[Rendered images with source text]
+ + + + + + +

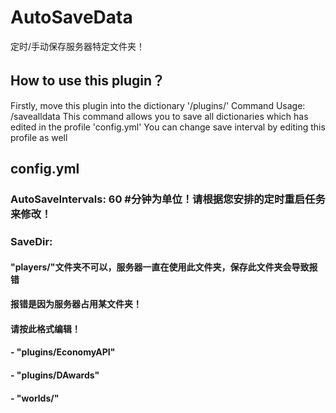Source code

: # AutoSaveData
定时/手动保存服务器特定文件夹！

## How to use this plugin？​
  Firstly, move this plugin into the dictionary '/plugins/' 
  Command Usage: /savealldata​
  This command allows you to save all dictionaries which has edited in the profile 'config.yml'
  You can change save interval by editing this profile as well
## config.yml
### AutoSaveIntervals: 60 #分钟为单位！请根据您安排的定时重启任务来修改！
### SaveDir:
#### "players/"文件夹不可以，服务器一直在使用此文件夹，保存此文件夹会导致报错
#### 报错是因为服务器占用某文件夹！
#### 请按此格式编辑！
#### - "plugins/EconomyAPI"
#### - "plugins/DAwards"
#### - "worlds/"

+ + + + + + +

_Aim of the task_.
Across all the records, find the lines containing the word "config" and reproduce each one.

_Answer below_.
  This command allows you to save all dictionaries which has edited in the profile 'config.yml'
## config.yml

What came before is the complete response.